There are a handful of beauty treatments that are worthy of snapping a few in-process selfies: A luxury facial with a master esthetician, an impeccable blowout with a celebrity-favorite stylist, or a fierce gel manicure at your favorite neighborhood salon. But dermaplaning your face isn’t necessarily designed with your followers in mind. That’s not to say shaving your face isn’t worth it — on the contrary, I’ve become quite the dermaplaning devotee over the last few years. So while you’ll never see me post about my dermaplaning routine, just know that it’s my not-so-secret weapon to achieving flawless skin.
You know those thin, fine hairs that cover your face (as well as your torso, arms, and legs)? That peach fuzz — which is technically called vellus hairs — helps to regulate your body temperature and remove sweat throughout the day. It can be frustrating to see these patches of hairs either IRL or in photographs, especially if you’re trying to create a smooth, even complexion. That’s where dermaplaning steps in to help, wherein a single blade painlessly removes unwanted hair, all from the comfort of your bathroom.
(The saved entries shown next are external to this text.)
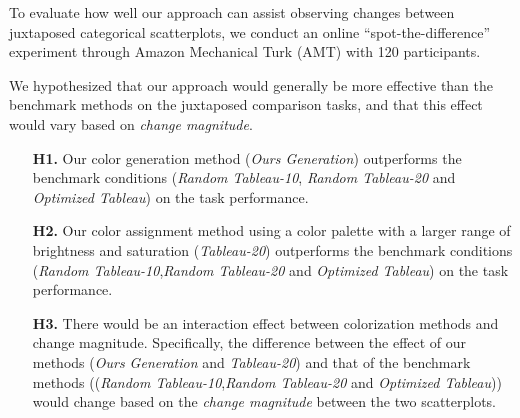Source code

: To evaluate how well our approach can assist observing changes between juxtaposed categorical scatterplots, we conduct an online ``spot-the-difference'' experiment through Amazon Mechanical Turk (AMT) with 120 participants.

\vspace{.3em}
 We hypothesized that our approach would generally be more effective than the benchmark methods on the juxtaposed comparison tasks, and that this effect would vary based on \emph{change magnitude}.
\begin{itemize}[noitemsep]
\setlength{\itemsep}{5pt}
    \item[\textbf{H1.}] Our color generation method (\emph{Ours Generation}) outperforms the benchmark conditions (\emph{Random Tableau-10}, \emph{Random Tableau-20} and \emph{Optimized Tableau}) on the task performance.

    \item [\textbf{H2.}] Our color assignment method using a color palette with a larger range of brightness and saturation (\emph{Tableau-20}) outperforms the benchmark conditions (\emph{Random Tableau-10},\emph{Random Tableau-20} and \emph{Optimized Tableau}) on the task performance.

    \item [\textbf{H3.}] There would be an interaction effect between colorization methods and change magnitude. Specifically, the difference between the effect of our methods (\emph{Ours Generation} and \emph{Tableau-20}) and that of the benchmark methods ((\emph{Random Tableau-10},\emph{Random Tableau-20} and \emph{Optimized Tableau})) would change based on the \emph{change magnitude} between the two scatterplots.
\end{itemize}


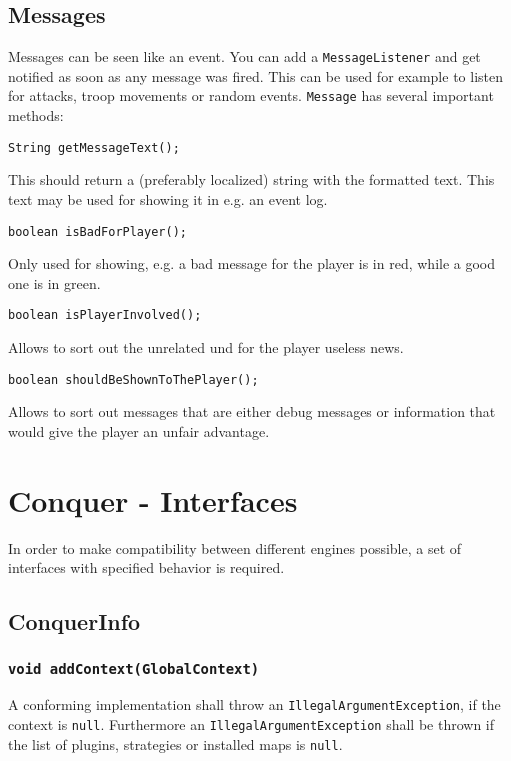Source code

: \documentclass{article}
\begin{document}
\subsection{Messages}
Messages can be seen like an event. You can add a \texttt{MessageListener} and get notified as soon as any message was fired. This can be used for example to listen for attacks, troop movements or random events.
\texttt{Message} has several important methods:
\begin{verbatim}
String getMessageText();
\end{verbatim}
This should return a (preferably localized) string with the formatted text. This text may be used for showing it in e.g. an event log.
\begin{verbatim}
boolean isBadForPlayer();
\end{verbatim}
Only used for showing, e.g. a bad message for the player is in red, while a good one is in green.
\begin{verbatim}
boolean isPlayerInvolved();
\end{verbatim}
Allows to sort out the unrelated und for the player useless news.
\begin{verbatim}
boolean shouldBeShownToThePlayer();
\end{verbatim}
Allows to sort out messages that are either debug messages or information that would give the player an unfair advantage.

\newpage

\section{Conquer - Interfaces}

In order to make compatibility between different engines possible, a 
set of interfaces with specified behavior is required.

\subsection{ConquerInfo}

\subsubsection{\texttt{void addContext(GlobalContext)}}
A conforming implementation shall throw an \texttt{IllegalArgumentException}, if the context is \texttt{null}.
Furthermore an \texttt{IllegalArgumentException} shall be thrown if the list
of plugins, strategies or installed maps is \texttt{null}.
\end{document}
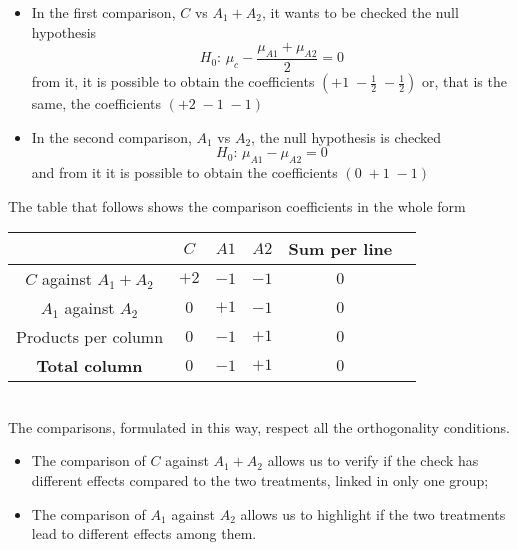 \begin{frame}
  \vspace*{.75cm}
  \begin{itemize}
    \item In the first comparison, $C$ vs $A_1+A_2$, it wants to be checked the null hypothesis
    $$ H_0:\,\mu_c-\frac{\mu_{A1}+\mu_{A2}}{2} = 0 $$
    from it, it is possible to obtain the coefficients $(+1\;-\frac{1}{2}\;-\frac{1}{2})$ or, that is the same, the coefficients $ (+2 \; -1 \; -1) $\\
    \vspace*{.75cm}
    \item In the second comparison, $A_1$ vs $A_2$, the null hypothesis is checked
    $$ H_0:\,\mu_{A1}-\mu_{A2} = 0 $$
    and from it it is possible to obtain the coefficients $(0\;+1\;-1)$
  \end{itemize}
\end{frame}

\begin{frame}
  \vspace{.25cm}
  The table that follows shows the comparison coefficients in the whole form\\
  \vspace{.25cm}
  \hspace{.75cm}
  \begin{tabular}{|c|c|c|c|c c|}
    \cline{2-6}
    \multicolumn{1}{c|}{\hspace*{3.5cm}}  & $ C $  & $ A1 $ & $ A2 $ & \textbf{Sum per line} & \\ \hline
                    $C$ against $A_1+A_2$  & $ +2 $ & $ -1 $ & $ -1 $ & $ 0 $                   & \\ \hline
                      $A_1$ against $A_2$  & $ 0 $  & $ +1 $ & $ -1 $ & $ 0 $                   & \\ \hline
                    Products per column  & $ 0 $  & $ -1 $ & $ +1 $ & $ 0 $                   & \\ \hline
                 \textbf{Total column}  & $ 0 $  & $ -1 $ & $ +1 $ & $ 0 $                   & \\ \hline
  \end{tabular}\\
  \vspace{0.2cm}
  The comparisons, formulated in this way, respect all the orthogonality conditions.\\
  \vspace{.20cm}
  \begin{itemize}
    \item The comparison of $C$ against $A_1+A_2$ allows us to verify if the check has different effects compared to the two treatments, linked in only one group;
    \item The comparison of $A_1$ against $A_2$ allows us to highlight if the two treatments lead to different effects among them.  
  \end{itemize}
\end{frame}

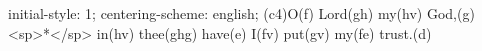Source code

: initial-style: 1;
centering-scheme: english;
(c4)O(f) Lord(gh) my(hv) God,(g) <sp>*</sp> in(hv) thee(ghg) have(e) I(fv) put(gv) my(fe) trust.(d)
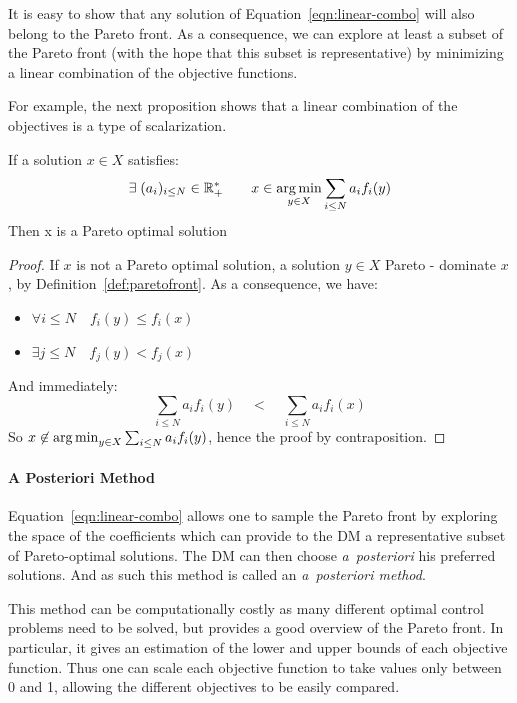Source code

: It is easy to show that any solution of Equation~\eqref{eqn:linear-combo} will also belong to the Pareto front. As a consequence, we can explore at least a subset of the Pareto front (with the hope that this subset is representative) by minimizing a linear combination of the objective functions.


For example, the next proposition shows that a linear combination of the objectives is a type of scalarization.
\begin{proposition}
\label{prop:scalarization}
	If a solution $x \in X$ satisfies: 
	\begin{equation}\label{eq:linear_combination}
		\exists \; (a_i)_{i\leq N} \in \mathbb{R}_{+}^*\qquad x \in \operatorname*{arg\,min}_{y \in X} \sum_{i \leq N} a_i f_i(y)
	\end{equation}
	Then x is a Pareto optimal solution
\end{proposition}
\begin{proof}
	If $x$ is not a Pareto optimal solution, a solution $y \in X$  Pareto - dominate $x$, by Definition~\ref{def:paretofront}. As a consequence, we have:
	\begin{itemize}
			\item $\forall i \leq N \quad f_i(y) \leq f_i(x)$
			\item $\exists j \leq N \quad f_j(y) < f_j(x)$
	\end{itemize}
	And immediately:
	\begin{equation*}
		\sum_{i \leq N} a_i f_i(y) \quad < \quad \sum_{i \leq N} a_i f_i(x)
	\end{equation*}
	So $x \not \in \operatorname*{arg\,min}_{y \in X} \sum_{i \leq N} a_i f_i(y)$, hence the proof by contraposition.
\end{proof}

			\paragraph{A Posteriori Method}
				Equation~\eqref{eqn:linear-combo} allows one to sample the Pareto front by exploring the space of the coefficients which can provide to the DM a representative subset of Pareto-optimal solutions. The DM can then choose {\it a~posteriori} his preferred solutions. And as such this method is called an \emph{a~posteriori method}.

				This method can be computationally costly as many different optimal control problems need to be solved, but provides a good overview of the Pareto front. In particular, it gives an estimation of the lower and upper bounds of each objective function. Thus one can scale each objective function to take values only between 0 and 1, allowing the different objectives to be easily compared.
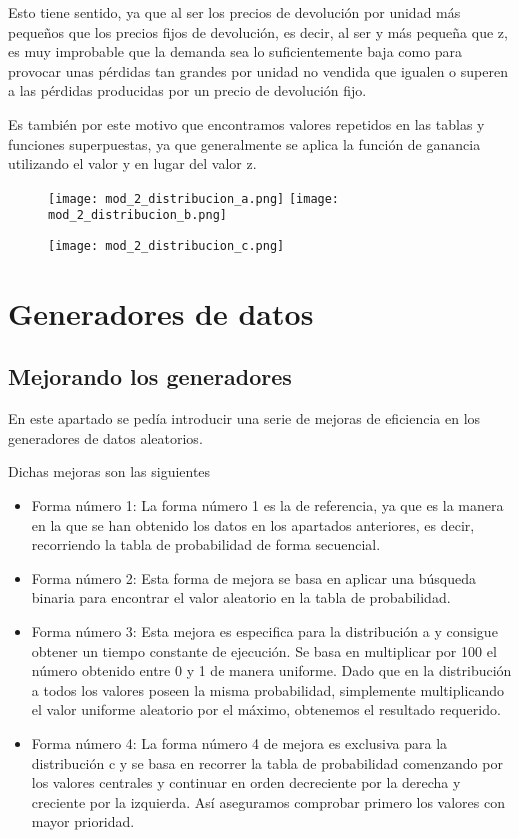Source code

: Esto tiene sentido, ya que al ser los precios de devolución por unidad más pequeños que los precios fijos de devolución, es decir, al ser y más pequeña que z, es muy improbable que la demanda sea lo suficientemente baja como para provocar unas pérdidas tan grandes por unidad no vendida que igualen o superen a las pérdidas producidas por un precio de devolución fijo.

Es también por este motivo que encontramos valores repetidos en las tablas y funciones superpuestas, ya que generalmente se aplica la función de ganancia utilizando el valor y en lugar del valor z.

\begin{figure}[H]
	\centering
	\texttt{[image: mod\_2\_distribucion\_a.png]}
	\texttt{[image: mod\_2\_distribucion\_b.png]}
\end{figure}
\begin{figure}[H]
	\centering
	\texttt{[image: mod\_2\_distribucion\_c.png]}
\end{figure}

\chapter{Generadores de datos}

\section{Mejorando los generadores}

En este apartado se pedía introducir una serie de mejoras de eficiencia en los generadores de datos aleatorios.

Dichas mejoras son las siguientes

\begin{itemize}
	\item Forma número 1: La forma número 1 es la de referencia, ya que es la manera en la que se han obtenido los datos en los apartados anteriores, es decir, recorriendo la tabla de probabilidad de forma secuencial.
	\item Forma número 2: Esta forma de mejora se basa en aplicar una búsqueda binaria para encontrar el valor aleatorio en la tabla de probabilidad.
	\item Forma número 3: Esta mejora es especifica para la distribución a y consigue obtener un tiempo constante de ejecución. Se basa en multiplicar por 100 el número obtenido entre 0 y 1 de manera uniforme. Dado que en la distribución a todos los valores poseen la misma probabilidad, simplemente multiplicando el valor uniforme aleatorio por el máximo, obtenemos el resultado requerido.
	\item Forma número 4: La forma número 4 de mejora es exclusiva para la distribución c y se basa en recorrer la tabla de probabilidad comenzando por los valores centrales y continuar en orden decreciente por la derecha y creciente por la izquierda. Así aseguramos comprobar primero los valores con mayor prioridad.
\end{itemize}

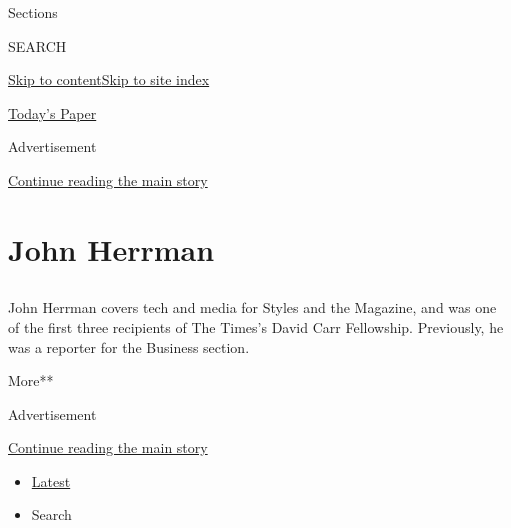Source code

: Sections

SEARCH

\protect\hyperlink{site-content}{Skip to
content}\protect\hyperlink{site-index}{Skip to site index}

\href{https://myaccount.nytimes3xbfgragh.onion/auth/login?response_type=cookie\&client_id=vi}{}

\href{https://www.nytimes3xbfgragh.onion/section/todayspaper}{Today's
Paper}

Advertisement

\protect\hyperlink{after-top}{Continue reading the main story}

\hypertarget{john-herrman}{%
\section{John Herrman}\label{john-herrman}}

\subsection{}

John Herrman covers tech and media for Styles and the Magazine, and was
one of the first three recipients of The Times's David Carr Fellowship.
Previously, he was a reporter for the Business section.

More**

Advertisement

\protect\hyperlink{after-mid1}{Continue reading the main story}

\begin{itemize}
\tightlist
\item
  \protect\hyperlink{stream-panel}{Latest}
\item
  Search
\end{itemize}

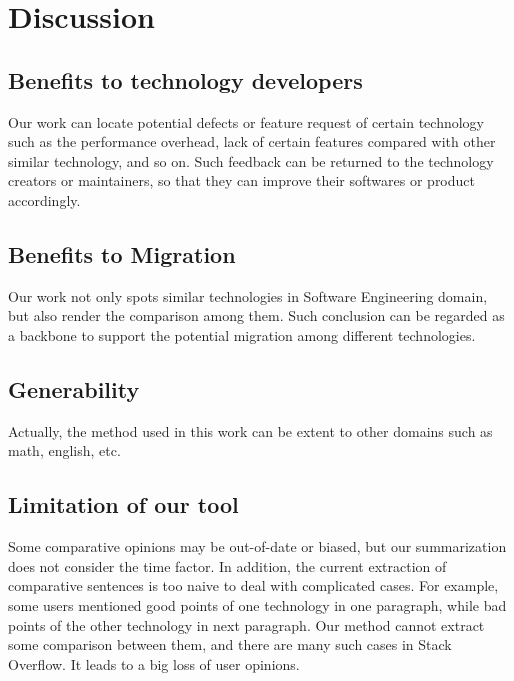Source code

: \section{Discussion}
\subsection{Benefits to technology developers}
Our work can locate potential defects or feature request of certain technology such as the performance overhead, lack of certain features compared with other similar technology, and so on.
Such feedback can be returned to the technology creators or maintainers, so that they can improve their softwares or product accordingly.

\subsection{Benefits to Migration}
Our work not only spots similar technologies in Software Engineering domain, but also render the comparison among them.
Such conclusion can be regarded as a backbone to support the potential migration among different technologies.

\subsection{Generability}
Actually, the method used in this work can be extent to other domains such as math, english, etc.

\subsection{Limitation of our tool}
Some comparative opinions may be out-of-date or biased, but our summarization does not consider the time factor.
In addition, the current extraction of comparative sentences is too naive to deal with complicated cases.
For example, some users mentioned good points of one technology in one paragraph, while bad points of the other technology in next paragraph.
Our method cannot extract some comparison between them, and there are many such cases in Stack Overflow.
It leads to a big loss of user opinions.
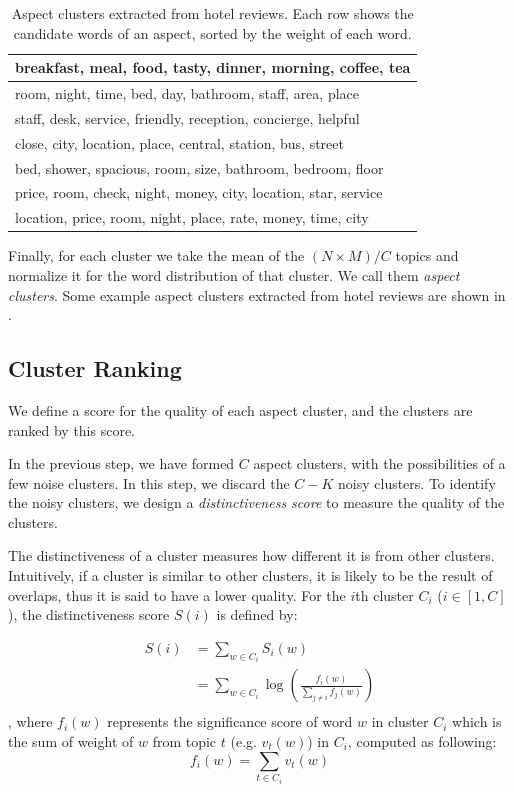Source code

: \begin{table}[th]
\caption{Aspect clusters extracted from hotel reviews.
Each row shows the candidate words of an aspect, sorted by the weight of each word.}
\label{table:step3}
\centering
\begin{tabular}{|l|} \hline
breakfast, meal, food, tasty, dinner, morning, coffee, tea \\\hline
room, night, time, bed, day, bathroom, staff, area, place \\\hline
staff, desk, service, friendly, reception, concierge, helpful \\\hline
close, city, location, place, central, station, bus, street\\\hline
bed, shower, spacious, room, size, bathroom, bedroom, floor \\\hline
price, room, check, night, money, city, location, star, service \\\hline
location, price, room, night, place, rate, money, time, city  \\\hline
\end{tabular}
\end{table}

Finally, for each cluster we take the mean of the $(N\times M)/C$ topics and normalize it
for the word distribution of that cluster.
We call them {\em aspect clusters}.
Some example aspect clusters extracted from hotel reviews are 
shown in .

\subsection{Cluster Ranking}

We define a score for the quality of each aspect cluster,
and the clusters are ranked by this score.

In the previous step, we have formed $C$ aspect clusters, with the possibilities
of a few noise clusters.  In this step,
we discard the $C-K$ noisy clusters. 
To identify the noisy clusters, we design a {\em distinctiveness score} 
to measure the quality of the clusters. 

The distinctiveness of a cluster measures how different it is 
from other clusters. Intuitively, if a cluster is 
similar to other clusters, it is likely to be the result of overlaps,
thus it is said to have a lower quality. 
For the $i$th cluster $C_i$ ($i\in [1, C]$), 
the distinctiveness score $S(i)$ is defined by:

\begin{align}
S(i) &= \sum_{w\in C_i} S_i(w) \nonumber\\ 
     &= \sum_{w\in C_i} \log\left(\frac{f_i(w)}{\sum_{j\neq i} f_j(w)}\right)\nonumber \\
\end{align}
, where $f_i(w)$ represents the significance score of word $w$ in cluster $C_i$ which is the sum of weight of $w$ from topic $t$ (e.g. $v_t(w)$) in $C_i$, computed as following: 
\begin{equation}
    f_i(w) = \sum_{t\in C_i} v_t(w)
\end{equation}

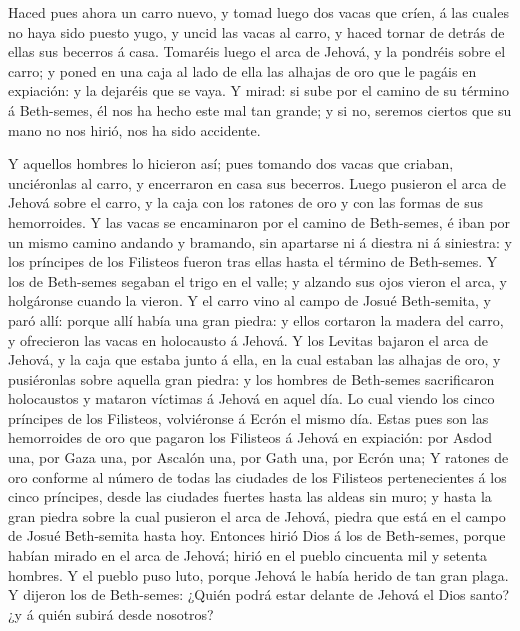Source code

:  Haced pues ahora un carro nuevo, y tomad luego dos vacas
que críen, á las cuales no haya sido puesto yugo, y uncid las vacas al
carro, y haced tornar de detrás de ellas sus becerros á casa.
 Tomaréis luego el arca de Jehová, y la pondréis sobre el
carro; y poned en una caja al lado de ella las alhajas de oro que le
pagáis en expiación: y la dejaréis que se vaya.  Y mirad: si
sube por el camino de su término á Beth-semes, él nos ha hecho este mal
tan grande; y si no, seremos ciertos que su mano no nos hirió, nos ha
sido accidente.

 Y aquellos hombres lo hicieron así; pues tomando dos vacas
que criaban, unciéronlas al carro, y encerraron en casa sus becerros.
 Luego pusieron el arca de Jehová sobre el carro, y la caja
con los ratones de oro y con las formas de sus hemorroides.
 Y las vacas se encaminaron por el camino de Beth-semes, é
iban por un mismo camino andando y bramando, sin apartarse ni á diestra
ni á siniestra: y los príncipes de los Filisteos fueron tras ellas hasta
el término de Beth-semes.  Y los de Beth-semes segaban el
trigo en el valle; y alzando sus ojos vieron el arca, y holgáronse
cuando la vieron.  Y el carro vino al campo de Josué
Beth-semita, y paró allí: porque allí había una gran piedra: y ellos
cortaron la madera del carro, y ofrecieron las vacas en holocausto á
Jehová.  Y los Levitas bajaron el arca de Jehová, y la caja
que estaba junto á ella, en la cual estaban las alhajas de oro, y
pusiéronlas sobre aquella gran piedra: y los hombres de Beth-semes
sacrificaron holocaustos y mataron víctimas á Jehová en aquel día.
 Lo cual viendo los cinco príncipes de los Filisteos,
volviéronse á Ecrón el mismo día.  Estas pues son las
hemorroides de oro que pagaron los Filisteos á Jehová en expiación: por
Asdod una, por Gaza una, por Ascalón una, por Gath una, por Ecrón una;
 Y ratones de oro conforme al número de todas las ciudades
de los Filisteos pertenecientes á los cinco príncipes, desde las
ciudades fuertes hasta las aldeas sin muro; y hasta la gran piedra sobre
la cual pusieron el arca de Jehová, piedra que está en el campo de Josué
Beth-semita hasta hoy.  Entonces hirió Dios á los de
Beth-semes, porque habían mirado en el arca de Jehová; hirió en el
pueblo cincuenta mil y setenta hombres. Y el pueblo puso luto, porque
Jehová le había herido de tan gran plaga.  Y dijeron los de
Beth-semes: ¿Quién podrá estar delante de Jehová el Dios santo? ¿y á
quién subirá desde nosotros?

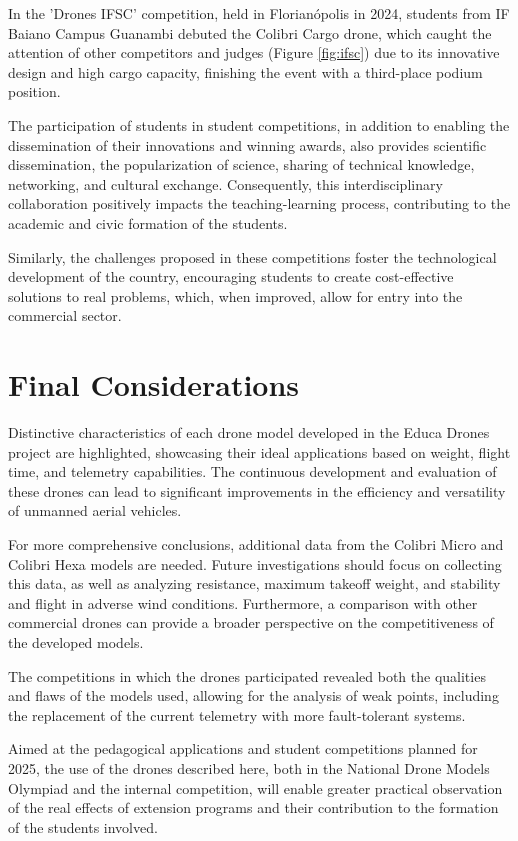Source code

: \documentclass[conference]{IEEEtran}
\begin{document}
In the 'Drones IFSC' competition, held in Florianópolis in 2024, students from IF Baiano Campus Guanambi debuted the Colibri Cargo drone, which caught the attention of other competitors and judges (Figure \ref{fig:ifsc}) due to its innovative design and high cargo capacity, finishing the event with a third-place podium position.

The participation of students in student competitions, in addition to enabling the dissemination of their innovations and winning awards, also provides scientific dissemination, the popularization of science, sharing of technical knowledge, networking, and cultural exchange. Consequently, this interdisciplinary collaboration positively impacts the teaching-learning process, contributing to the academic and civic formation of the students.

Similarly, the challenges proposed in these competitions foster the technological development of the country, encouraging students to create cost-effective solutions to real problems, which, when improved, allow for entry into the commercial sector.

\section*{Final Considerations}

Distinctive characteristics of each drone model developed in the Educa Drones project are highlighted, showcasing their ideal applications based on weight, flight time, and telemetry capabilities. The continuous development and evaluation of these drones can lead to significant improvements in the efficiency and versatility of unmanned aerial vehicles.

For more comprehensive conclusions, additional data from the Colibri Micro and Colibri Hexa models are needed. Future investigations should focus on collecting this data, as well as analyzing resistance, maximum takeoff weight, and stability and flight in adverse wind conditions. Furthermore, a comparison with other commercial drones can provide a broader perspective on the competitiveness of the developed models.

The competitions in which the drones participated revealed both the qualities and flaws of the models used, allowing for the analysis of weak points, including the replacement of the current telemetry with more fault-tolerant systems.

Aimed at the pedagogical applications and student competitions planned for 2025, the use of the drones described here, both in the National Drone Models Olympiad and the internal competition, will enable greater practical observation of the real effects of extension programs and their contribution to the formation of the students involved.
\end{document}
“The action of dermaplaning takes away that vellus hair,” says Sofie Pavitt, an esthetician and the founder of Sofie Pavitt Face and Sofie Pavitt Studios in NYC. And while the hair that you might see on your head, pits, groin, and face is typically removed via shaving using a multi-blade razor, a dermaplaning tool uses only one blade to get as close to the skin as possible to pick up those ultra-fine hairs.
The Benefits of Dermaplaning
Aside from enjoying hair-free, sinfully smooth skin post-dermaplaning, there are some added benefits to incorporating this process into your monthly beauty routine. “Dermaplaning is really cool because it not only removes peach fuzz, but it also gives you a really beautiful blank canvas for makeup,” says Pavitt, who recommends taking time to dermaplane before a big event in particular. Your foundation and concealer will sit more evenly on hairless skin, and they’ll remain seamless for photographs well into the evening.
However, if you’re like me and you’re not a huge makeup wearer (and therefore unconcerned with how hypothetical foundation would look on your skin), Pavitt explains that dermaplaning is also an extremely effective exfoliation method since it removes dead cells on the surface of your skin. That means you’re not only left as bare as a baby’s bottom, but your complexion is also free of unwanted texture from pesky dry patches or healed acne marks. Cue all that luminosity that’s been hiding beneath your dry, dull skin for months.
Of course, if you already have an exfoliation routine, it’s important to not go overboard by adding dermaplaning into the mix. Says Pavitt, “You have to be careful when dermaplaning because if you have a lot of active ingredients in your routine such as retinol or acids — like mandelic or glycolic — you are then increasing your exfoliation rate by dermaplaning. So I would lay off the actives for a few days before doing it.” For example, once I know I’m due for a dermaplaning session, I pare down my skin-care routine to just cleanser and moisturizer for three days minimum, just to ensure I don’t irritate my skin.
How to Dermaplane Like a Pro
Obviously, wielding a blade near your face requires plenty of care and technique — you don’t want to rush and accidentally cut your cheek. “There are two methods when it comes to dermaplaning,” Pavitt says. “You can either do it on bone dry, extremely clean skin, or you can use an oil to create a slick finish to the skin.” She adds that if you’re blemish-prone, stick with the dry skin method so you don’t exacerbate your reactive skin.
I’m a fan of the dry method as well, and follow Pavitt’s instructions to the letter. First, you want to cleanse your face — I’m a fan of her Clean Clean Cleanser — to remove any dirt or debris that could catch on the blade. Then gently pat your skin dry. This is when I’d ordinarily add in my trio of serums, but this process requires completely naked skin — no added skin-care products allowed — before going in with your dermaplane tool, like the Revlon Face Defuzzers.
Angle the blade at 45 degrees on the face and work in short sections. “Hold the skin really taut and dermaplane in a downward motion on the face,” Pavitt says. I like to start at the edge of my cheek, right beneath the ear, and slide the blade down toward my jaw. I shake off any skin and hair (working over the sink will save your bathroom from any major mess) and move over an inch going toward my nose. Once I cover my entire cheek, I do my chin, my upper lip, and my forehead, which isn’t nearly as fuzzy but tends to acquire more dry skin.
After I’m done, I rinse my face with cold water to minimize any potential irritation and pat my face dry. Then I apply a calming product, like the Maelove NIA 10 Calming Serum, a rich moisturizer, like Dieux Instant Angel, and always sunscreen — Elta MD UV Clear SPF 46 has been my go-to for years. Once I’m ready to dermaplane again — usually three to four weeks later — I always start with a brand new blade to minimize the risk for nicks or cuts. Sure, it may seem tedious to painstakingly shave your face each month, but trust me, the flawless canvas is worth every second. Just don’t ask me for a behind-the-scenes look at my dermaplaning routine.